• [WHAT YOU WILL DO] Take each line of the data that contains the string "Global" and copy it.

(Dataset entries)
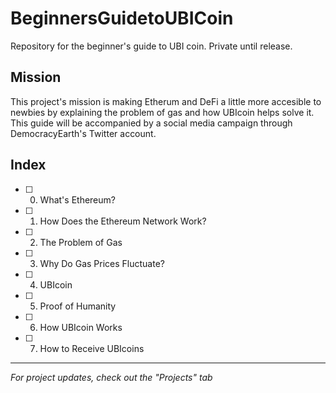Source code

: # BeginnersGuidetoUBICoin
Repository for the beginner's guide to UBI coin. Private until release.


## Mission
This project's mission is making Etherum and DeFi a little more accesible to newbies by explaining the problem of gas and how UBIcoin helps solve it. This guide will be accompanied by a social media campaign through DemocracyEarth's Twitter account.

## Index
- [ ] 0. What's Ethereum?
- [ ] 1. How Does the Ethereum Network Work?
- [ ] 2. The Problem of Gas
- [ ] 3. Why Do Gas Prices Fluctuate?
- [ ] 4. UBIcoin
- [ ] 5. Proof of Humanity
- [ ] 6. How UBIcoin Works
- [ ] 7. How to Receive UBIcoins

-------

*For project updates, check out the "Projects" tab* 
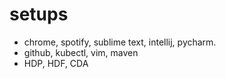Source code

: # setups
* chrome, spotify, sublime text, intellij, pycharm.
* github, kubectl, vim, maven
* HDP, HDF, CDA

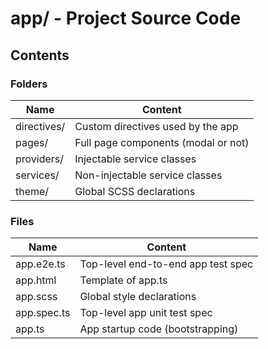# app/ - Project Source Code

## Contents

### Folders

| Name        | Content                             |
|-------------|-------------------------------------|
| directives/ | Custom directives used by the app   |
| pages/      | Full page components (modal or not) |
| providers/  | Injectable service classes          |
| services/   | Non-injectable service classes      |
| theme/      | Global SCSS declarations            |

### Files

| Name            | Content                            |
|-----------------|------------------------------------|
| app.e2e.ts      | Top-level end-to-end app test spec |
| app.html        | Template of app.ts                 |
| app.scss        | Global style declarations          |
| app.spec.ts     | Top-level app unit test spec       |
| app.ts          | App startup code (bootstrapping)   |
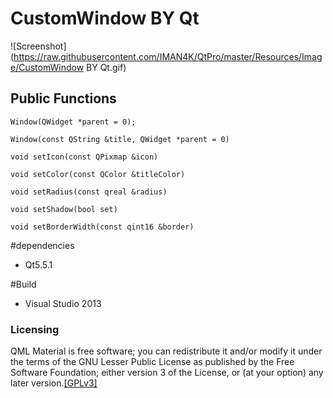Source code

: CustomWindow BY Qt
==================

![Screenshot](https://raw.githubusercontent.com/IMAN4K/QtPro/master/Resources/Image/CustomWindow BY Qt.gif)

## Public Functions

`Window(QWidget *parent = 0);`

`Window(const QString &title, QWidget *parent = 0)`

`void setIcon(const QPixmap &icon)`

`void setColor(const QColor &titleColor)`

`void setRadius(const qreal &radius)`

`void setShadow(bool set)`

`void setBorderWidth(const qint16 &border)`

#dependencies
* Qt5.5.1

#Build
* Visual Studio 2013

### Licensing

QML Material is free software; you can redistribute it and/or modify it under the terms of the GNU Lesser Public License as published by the Free Software Foundation; either version 3 of the License, or (at your option) any later version.[[GPLv3]](https://en.wikipedia.org/wiki/GNU_General_Public_License)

• [ANSWER BOX]
| theme/      | Global SCSS declarations            |
| app.scss        | Global style declarations          |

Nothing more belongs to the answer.